▶ Supplied records
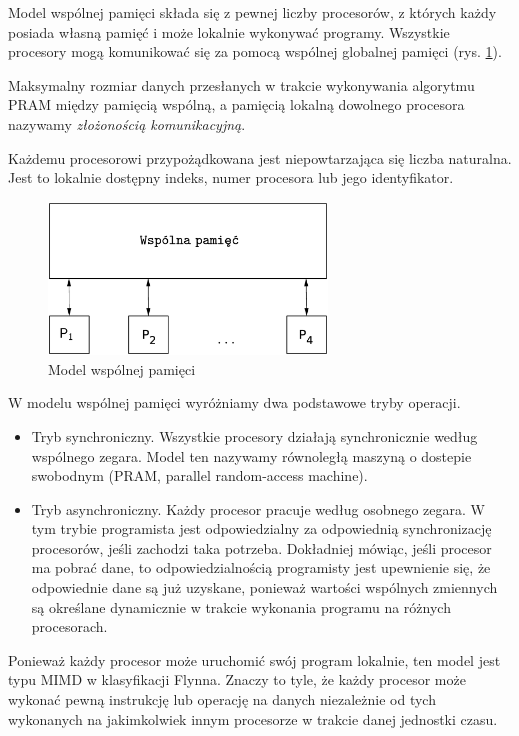 Model wspólnej pamięci składa się z pewnej liczby procesorów, z których każdy posiada własną pamięć i może lokalnie wykonywać programy. Wszystkie procesory mogą komunikować się za pomocą wspólnej globalnej pamięci (rys. \ref{fig:model_shared}).

\begin{definicja}\label{def:communication_complexity}
Maksymalny rozmiar danych przesłanych w trakcie wykonywania algorytmu PRAM między pamięcią wspólną, a pamięcią lokalną dowolnego procesora nazywamy \emph{złożonością komunikacyjną}.
\end{definicja}

Każdemu procesorowi przypożądkowana jest niepowtarzająca się liczba naturalna. Jest to lokalnie dostępny indeks, numer procesora lub jego identyfikator.

\begin{figure}[h]
\centering
\includegraphics[width=20em]{images/Rys4.eps}
\caption{Model wspólnej pamięci}
\label{fig:model_shared}
\end{figure}


W modelu wspólnej pamięci wyróżniamy dwa podstawowe tryby operacji.
\begin{itemize}
\item Tryb synchroniczny. Wszystkie procesory działają synchronicznie według wspólnego zegara. Model ten nazywamy równoległą maszyną o dostepie swobodnym (PRAM, parallel random-access machine).


\item Tryb asynchroniczny. Każdy procesor pracuje według osobnego zegara. W tym trybie programista jest odpowiedzialny za odpowiednią synchronizację procesorów, jeśli zachodzi taka potrzeba. Dokładniej mówiąc, jeśli procesor ma pobrać dane, to odpowiedzialnością programisty jest upewnienie się, że odpowiednie dane są już uzyskane, ponieważ wartości wspólnych zmiennych są określane dynamicznie w trakcie wykonania programu na różnych procesorach.
\end{itemize}

Ponieważ każdy procesor może uruchomić swój program lokalnie, ten model jest typu MIMD w klasyfikacji Flynna. Znaczy to tyle, że każdy procesor może wykonać pewną instrukcję lub operację na danych niezależnie od tych wykonanych na jakimkolwiek innym procesorze w trakcie danej jednostki czasu.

▶ Exercise aim
With the line containing "Maksymalny rozmiar danych" as the start and the last line of the material above as the end, copy that run of lines exactly, both ends included, and nothing more.

▶ Solution for this exercise
Maksymalny rozmiar danych przesłanych w trakcie wykonywania algorytmu PRAM między pamięcią wspólną, a pamięcią lokalną dowolnego procesora nazywamy \emph{złożonością komunikacyjną}.
\end{definicja}

Każdemu procesorowi przypożądkowana jest niepowtarzająca się liczba naturalna. Jest to lokalnie dostępny indeks, numer procesora lub jego identyfikator.

\begin{figure}[h]
\centering
\includegraphics[width=20em]{images/Rys4.eps}
\caption{Model wspólnej pamięci}
\label{fig:model_shared}
\end{figure}


W modelu wspólnej pamięci wyróżniamy dwa podstawowe tryby operacji.
\begin{itemize}
\item Tryb synchroniczny. Wszystkie procesory działają synchronicznie według wspólnego zegara. Model ten nazywamy równoległą maszyną o dostepie swobodnym (PRAM, parallel random-access machine).


\item Tryb asynchroniczny. Każdy procesor pracuje według osobnego zegara. W tym trybie programista jest odpowiedzialny za odpowiednią synchronizację procesorów, jeśli zachodzi taka potrzeba. Dokładniej mówiąc, jeśli procesor ma pobrać dane, to odpowiedzialnością programisty jest upewnienie się, że odpowiednie dane są już uzyskane, ponieważ wartości wspólnych zmiennych są określane dynamicznie w trakcie wykonania programu na różnych procesorach.
\end{itemize}

Ponieważ każdy procesor może uruchomić swój program lokalnie, ten model jest typu MIMD w klasyfikacji Flynna. Znaczy to tyle, że każdy procesor może wykonać pewną instrukcję lub operację na danych niezależnie od tych wykonanych na jakimkolwiek innym procesorze w trakcie danej jednostki czasu.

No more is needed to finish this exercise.